2 December 2022
Haines supports the amended Secure Jobs, Better Pay Bill
Early Friday morning Independent Federal Member for Indi Helen Haines voted in support of the Fair Work Legislation Amendment (Secure Jobs, Better Pay) Bill after it returned to the House of Representatives following Senate amendments.
Dr Haines initially voted against the complex legislation because of the Government’s rushed process to ensure the bill was passed before the end of the year. This led to unanswered questions and concerns about unintended consequences, especially for small business.
Following a Senate Committee inquiry into the bill and further amendments from the Government and the crossbench in the Senate, Dr Haines supported the bill when it returned to the House of Representatives Friday morning.
“I strongly support the objectives of the bill to increase wages, particularly for low-paid sectors like childcare, and to close the gender pay gap,” Dr Haines said.
“I am pleased the Government has addressed concerns about the impact this bill will have on small business.

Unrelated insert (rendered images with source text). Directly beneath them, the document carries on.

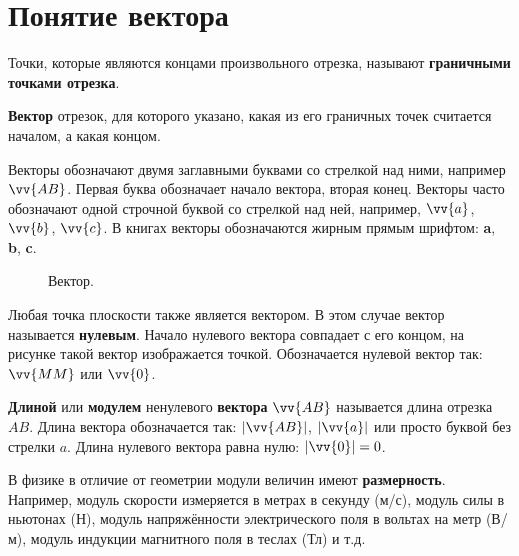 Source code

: \section{Понятие вектора}

Точки, которые являются концами произвольного отрезка, называют
\textbf{граничными точками отрезка}.

\textbf{Вектор} \bdash отрезок, для которого указано, какая из его
граничных точек считается началом, а какая \bdash концом.

Векторы обозначают двумя заглавными буквами со стрелкой над ними, например
$\vv{AB}$. Первая буква обозначает начало вектора, вторая \bdash конец.
Векторы часто обозначают одной строчной буквой со стрелкой над ней, например,
$\vv{a}$, $\vv{b}$, $\vv{c}$. В книгах векторы обозначаются жирным прямым шрифтом: 
\textbf{a}, \textbf{b}, \textbf{c}.

\begin{figure}[h]
  \centering
  \caption{\small Вектор.}\label{pic:vec}
\end{figure}

Любая точка плоскости также является вектором. В этом случае вектор называется
\textbf{нулевым}. Начало нулевого вектора совпадает с его концом, на рисунке
такой вектор изображается точкой. Обозначается нулевой вектор так: $\vv{MM}$ или $\vv{0}$.

\textbf{Длиной} или \textbf{модулем} ненулевого \textbf{вектора} $\vv{AB}$ называется длина отрезка $AB$.
Длина вектора обозначается так: $|\vv{AB}|$, $|\vv{a}|$ или просто буквой без стрелки $a$.
Длина нулевого вектора равна нулю: $|\vv{0}| = 0$.

В физике в отличие от геометрии модули величин имеют \textbf{размерность}.
Например, модуль скорости измеряется
в метрах в секунду (м/с), модуль силы \bdash в ньютонах (Н), модуль напряжённости электрического
поля \bdash в вольтах на метр (В/м), модуль индукции магнитного поля \bdash в теслах (Тл) и т.д.
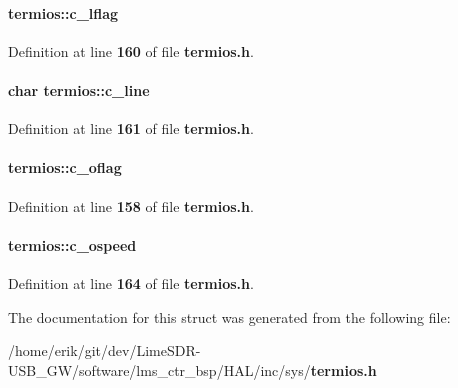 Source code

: \paragraph[{c\+\_\+lflag}]{ termios\+::c\+\_\+lflag}\label{structtermios_a91bdd7691180800fccc4b791466ee9c3}


Definition at line {\bf 160} of file {\bf termios.\+h}.

\paragraph[{c\+\_\+line}]{\setlength{\rightskip}{0pt plus 5cm}char termios\+::c\+\_\+line}\label{structtermios_a31df62c16fcae0dc2de988d558fcbf45}


Definition at line {\bf 161} of file {\bf termios.\+h}.

\paragraph[{c\+\_\+oflag}]{ termios\+::c\+\_\+oflag}\label{structtermios_ad6e2cfedb81530e5a6a3a0e30b8c6362}


Definition at line {\bf 158} of file {\bf termios.\+h}.

\paragraph[{c\+\_\+ospeed}]{ termios\+::c\+\_\+ospeed}\label{structtermios_a3f42b69c0c7fa4ce2179cb61f8c7ca99}


Definition at line {\bf 164} of file {\bf termios.\+h}.



The documentation for this struct was generated from the following file\+:\begin{DoxyCompactItemize}
\item 
/home/erik/git/dev/\+Lime\+S\+D\+R-\/\+U\+S\+B\+\_\+\+G\+W/software/lms\+\_\+ctr\+\_\+bsp/\+H\+A\+L/inc/sys/{\bf termios.\+h}\end{DoxyCompactItemize}
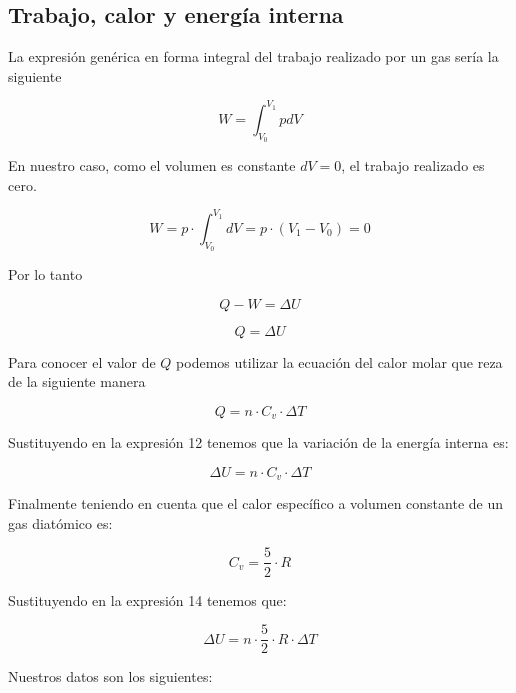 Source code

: \documentclass{article}
\begin{document}
\subsection{Trabajo, calor y energía interna}

La expresión genérica en forma integral del trabajo realizado por un gas sería la siguiente

\begin{equation}
    W = \int_{V_0}^{V_1} p dV    
\end{equation}

En nuestro caso, como el volumen es constante \(dV = 0\), el trabajo realizado es cero.

\begin{equation}
    W = p \cdot \int_{V_0}^{V_1} dV = p \cdot (V_1 - V_0) = 0
\end{equation}

Por lo tanto 

\begin{equation}
    Q - W = \Delta U
\end{equation}

\begin{equation}
    Q = \Delta U
\end{equation}

Para conocer el valor de \(Q\) podemos utilizar la ecuación del calor molar que reza de la siguiente manera

\begin{equation}
    Q = n \cdot C_v \cdot \Delta T
\end{equation}

Sustituyendo en la expresión 12 tenemos que la variación de la energía interna es:

\begin{equation}
    \Delta U = n \cdot C_v \cdot \Delta T
\end{equation}

Finalmente teniendo en cuenta que el calor específico a volumen constante de un gas diatómico es:

\begin{equation}
    C_v = \frac{5}{2} \cdot R
\end{equation}

Sustituyendo en la expresión 14 tenemos que:

\begin{equation}
    \Delta U = n \cdot \frac{5}{2} \cdot R \cdot \Delta T
\end{equation}

Nuestros datos son los siguientes:
\end{document}
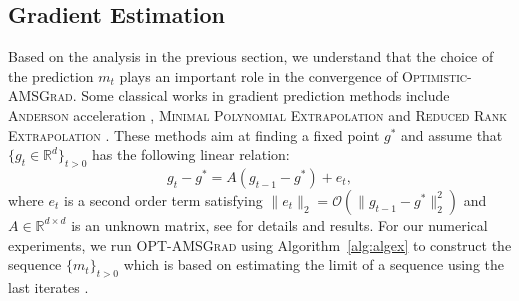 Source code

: \documentclass[wcp]{jmlr}
\begin{document}
%

\subsection{Gradient Estimation}

Based on the analysis in the previous section, we understand that the choice of the prediction $m_t$ plays an important role in the convergence of \textsc{Optimistic-AMSGrad}.
Some classical works in gradient prediction methods include \textsc{Anderson} acceleration \citep{WN11}, \textsc{Minimal Polynomial Extrapolation} \citep{CJ76} and  \textsc{Reduced Rank Extrapolation} \citep{E79}.
These methods aim at finding a fixed point $g^{*}$ and assume that $\{g_t \in \mathbb R^d\}_{t>0} $ has the following linear relation:
\begin{equation} \label{nox}
g_t - g^* = A( g_{t-1} - g^* ) + e_t,
\end{equation}
where $e_t$ is a second order term satisfying $\| e_t \|_2  = \mathcal{O}( \| g_{t-1} - g^* \|_2^2)$ and $A \in \mathbb R^{d \times d}$ is an unknown matrix, see \citep{SAB16} for details and results.
For our numerical experiments, we run \textsc{OPT-AMSGrad} using Algorithm~\ref{alg:algex} to construct the sequence $\{m_t\}_{t>0}$ which is based on estimating the limit of a sequence using the last iterates \citep{BZ13}.


\end{document}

This was a significant concern of many people I spoke to.”
Amendments to the final bill passed in Parliament on Friday include increasing the definition of a small business employer to a business with 20 employees or fewer.
Businesses with 50 employees or fewer will also be able to argue they are not ‘reasonably comparable’ to other businesses and therefore not compelled into the single interest bargaining stream.
There will also be a two year review period for the bill to monitor how the legislation is working.
“These amendments provide clarification about how the new provisions of the bill will work, particularly the single interest, multi-employer bargaining stream. They demonstrate that the parliamentary process was effective to bring the bill back to the House of Representatives in a better state that I can now support,” Dr Haines said.
“Thank you to those constituents who contacted me and shared their views, and for the businesses and chambers of commerce who I consulted with. I will watch how the bill operates, with the hope that we see wages, including women’s wages, start to increase.”
Dr Haines said she hoped the Government would improve processes in the future regarding the speed at which complex Bills are introduced, debated and voted on in Parliament.
“The job of a conscientious legislator is to scrutinise every Bill carefully, to consider what it means for their electorate and ask the right questions to safeguard against unintended consequences.
“The job of an Independent politician is not to be a rubber stamp, to wave everything through. It is to think deeply and vote in the best interests of the people you represent, not follow a party line.”